La emancipación supone un gran desembolso y, puestos a pagar, es necesario hacer un análisis de las ventajas e inconvenientes que supone cada opción.

El sentido de la propiedad en nuestro país adquiere cada vez más fuerza y no todos estiman la posibilidad de vivir de alquiler. Ambas opciones -compra y alquiler- poseen sus ventajas e inconvenientes.

Tres cuestiones clave

Al buscar piso se deben tener en cuenta tres factores que determinarán las características de nuestro futuro hogar. El primero es determinar cómo vamos a vivir: en nuestra propia casa o de alquiler. Una vez decidido esto, deberemos establecer dónde haremos vida. Y, por último, deberemos analizar cuánto pagaremos, ya sea de letra de hipoteca o de alquiler mensual.

La compra

Ventajas:

  • Se trata de un bien que se revaloriza con el tiempo.
  • La letra de la hipoteca puede suponer lo mismo que el importe del alquiler.
  • Es un importante sistema de ahorro.
  • El propietario tiene libertad para realizar todas las obras que quiera.
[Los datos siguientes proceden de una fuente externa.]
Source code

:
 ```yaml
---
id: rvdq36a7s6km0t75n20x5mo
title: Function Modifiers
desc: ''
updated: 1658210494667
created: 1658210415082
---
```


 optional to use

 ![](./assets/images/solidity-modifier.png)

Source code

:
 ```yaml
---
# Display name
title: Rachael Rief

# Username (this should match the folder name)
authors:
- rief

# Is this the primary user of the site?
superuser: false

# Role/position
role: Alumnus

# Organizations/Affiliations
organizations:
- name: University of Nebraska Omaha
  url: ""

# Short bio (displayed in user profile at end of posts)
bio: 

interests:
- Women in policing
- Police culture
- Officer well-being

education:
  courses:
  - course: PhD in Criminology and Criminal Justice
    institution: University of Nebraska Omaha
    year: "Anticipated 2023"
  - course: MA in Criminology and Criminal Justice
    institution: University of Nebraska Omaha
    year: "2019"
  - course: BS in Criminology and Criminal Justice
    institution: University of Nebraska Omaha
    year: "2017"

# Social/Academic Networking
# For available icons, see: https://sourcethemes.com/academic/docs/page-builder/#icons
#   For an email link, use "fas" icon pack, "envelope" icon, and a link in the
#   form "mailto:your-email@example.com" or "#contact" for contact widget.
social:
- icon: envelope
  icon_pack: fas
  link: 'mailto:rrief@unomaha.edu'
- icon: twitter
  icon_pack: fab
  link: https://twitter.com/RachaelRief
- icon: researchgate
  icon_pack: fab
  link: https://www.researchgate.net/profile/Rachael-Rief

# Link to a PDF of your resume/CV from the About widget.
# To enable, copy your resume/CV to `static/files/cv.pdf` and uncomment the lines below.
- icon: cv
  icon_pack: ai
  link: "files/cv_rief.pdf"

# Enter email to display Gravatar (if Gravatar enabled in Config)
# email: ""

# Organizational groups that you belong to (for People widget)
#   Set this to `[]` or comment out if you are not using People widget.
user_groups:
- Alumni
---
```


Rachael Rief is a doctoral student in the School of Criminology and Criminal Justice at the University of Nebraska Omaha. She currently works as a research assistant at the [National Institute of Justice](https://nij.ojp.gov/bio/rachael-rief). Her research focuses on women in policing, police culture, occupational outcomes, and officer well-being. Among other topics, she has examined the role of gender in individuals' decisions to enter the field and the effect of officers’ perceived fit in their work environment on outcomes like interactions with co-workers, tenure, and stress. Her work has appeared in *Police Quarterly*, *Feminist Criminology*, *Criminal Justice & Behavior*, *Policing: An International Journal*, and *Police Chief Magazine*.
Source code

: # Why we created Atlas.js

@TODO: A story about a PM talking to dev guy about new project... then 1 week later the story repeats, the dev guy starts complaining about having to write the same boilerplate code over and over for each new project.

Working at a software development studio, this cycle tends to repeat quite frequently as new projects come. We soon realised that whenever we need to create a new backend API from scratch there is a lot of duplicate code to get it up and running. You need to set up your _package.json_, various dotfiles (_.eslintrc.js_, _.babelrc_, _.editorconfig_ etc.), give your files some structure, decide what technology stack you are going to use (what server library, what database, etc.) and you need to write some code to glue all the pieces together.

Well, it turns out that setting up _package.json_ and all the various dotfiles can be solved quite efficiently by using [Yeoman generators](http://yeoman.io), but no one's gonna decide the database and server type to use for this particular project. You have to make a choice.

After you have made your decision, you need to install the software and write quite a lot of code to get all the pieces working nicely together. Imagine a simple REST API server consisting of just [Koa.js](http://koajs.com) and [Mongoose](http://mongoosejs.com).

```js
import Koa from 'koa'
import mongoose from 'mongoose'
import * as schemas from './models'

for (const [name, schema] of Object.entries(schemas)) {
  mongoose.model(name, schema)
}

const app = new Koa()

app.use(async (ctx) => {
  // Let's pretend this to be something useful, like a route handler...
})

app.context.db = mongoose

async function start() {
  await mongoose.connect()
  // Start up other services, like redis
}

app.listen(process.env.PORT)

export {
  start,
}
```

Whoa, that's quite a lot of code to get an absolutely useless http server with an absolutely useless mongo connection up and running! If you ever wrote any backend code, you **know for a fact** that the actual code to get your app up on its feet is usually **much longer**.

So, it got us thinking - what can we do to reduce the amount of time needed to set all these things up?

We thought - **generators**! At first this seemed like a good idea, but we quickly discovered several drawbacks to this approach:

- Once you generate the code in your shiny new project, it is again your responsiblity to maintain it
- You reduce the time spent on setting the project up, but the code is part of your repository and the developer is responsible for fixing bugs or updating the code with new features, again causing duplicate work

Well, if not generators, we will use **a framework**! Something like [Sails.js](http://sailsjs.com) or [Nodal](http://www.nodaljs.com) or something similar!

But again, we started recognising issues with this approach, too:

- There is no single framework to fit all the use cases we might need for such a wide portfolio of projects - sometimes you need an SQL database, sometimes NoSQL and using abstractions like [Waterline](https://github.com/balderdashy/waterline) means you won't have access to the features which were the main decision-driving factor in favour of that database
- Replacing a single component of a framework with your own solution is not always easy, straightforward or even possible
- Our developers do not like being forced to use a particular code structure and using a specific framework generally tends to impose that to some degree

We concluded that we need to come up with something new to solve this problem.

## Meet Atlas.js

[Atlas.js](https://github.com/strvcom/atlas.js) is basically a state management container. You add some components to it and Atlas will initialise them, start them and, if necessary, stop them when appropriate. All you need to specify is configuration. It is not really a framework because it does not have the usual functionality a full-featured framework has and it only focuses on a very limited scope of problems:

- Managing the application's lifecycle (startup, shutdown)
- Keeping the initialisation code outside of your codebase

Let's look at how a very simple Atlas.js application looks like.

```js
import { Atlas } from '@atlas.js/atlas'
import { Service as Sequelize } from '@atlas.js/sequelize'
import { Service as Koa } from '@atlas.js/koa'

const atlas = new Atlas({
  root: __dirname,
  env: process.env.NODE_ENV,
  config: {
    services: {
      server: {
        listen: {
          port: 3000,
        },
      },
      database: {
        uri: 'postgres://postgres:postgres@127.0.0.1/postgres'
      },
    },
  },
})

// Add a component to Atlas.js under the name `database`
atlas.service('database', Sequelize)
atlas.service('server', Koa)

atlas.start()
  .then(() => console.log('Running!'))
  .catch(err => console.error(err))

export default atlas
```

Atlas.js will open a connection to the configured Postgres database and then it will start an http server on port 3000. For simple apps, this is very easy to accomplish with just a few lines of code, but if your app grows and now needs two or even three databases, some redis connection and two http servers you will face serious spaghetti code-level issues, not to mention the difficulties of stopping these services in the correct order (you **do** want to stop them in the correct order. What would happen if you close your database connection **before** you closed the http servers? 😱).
Además, éstas contribuyen a revalorizar aún más la casa.
  • Tiene ventajas fiscales.
  • El comprador puede decorar y amueblar la vivienda como quiera.

Inconvenientes:

  • Supone un gran desembolso inicial: apertura de hipoteca, registro, hacienda, escrituras o gastos de seguro son algunos de ellos.
  • Gastos de comunidad.
  • Conlleva muchas gestiones y papeleo en el banco, la notaría, la gestoría, etc.
  • Por lo general, siempre se suele hacer alguna obra.

El alquiler

Ventajas:

  • El gasto inicial es menor y no se necesitan grandes ahorros. Además, el mantenimiento suele correr por cuenta del dueño.
  • El papeleo y las gestiones que se realizan son mínimos.
  • En caso de equivocación, el fallo es menos trágico. Además, siempre existe la posibilidad de mudarse a un sitio mejor.

Inconvenientes:

  • Es una inversión que no se revaloriza con el tiempo.
  • A los cinco años, la subida de la renta resulta costosa.
  • El inquilino depende de las normas del dueño más que de las de la comunidad.
  • No siempre se puede hacer reforma y, si se hace, se puede perder la cantidad invertida.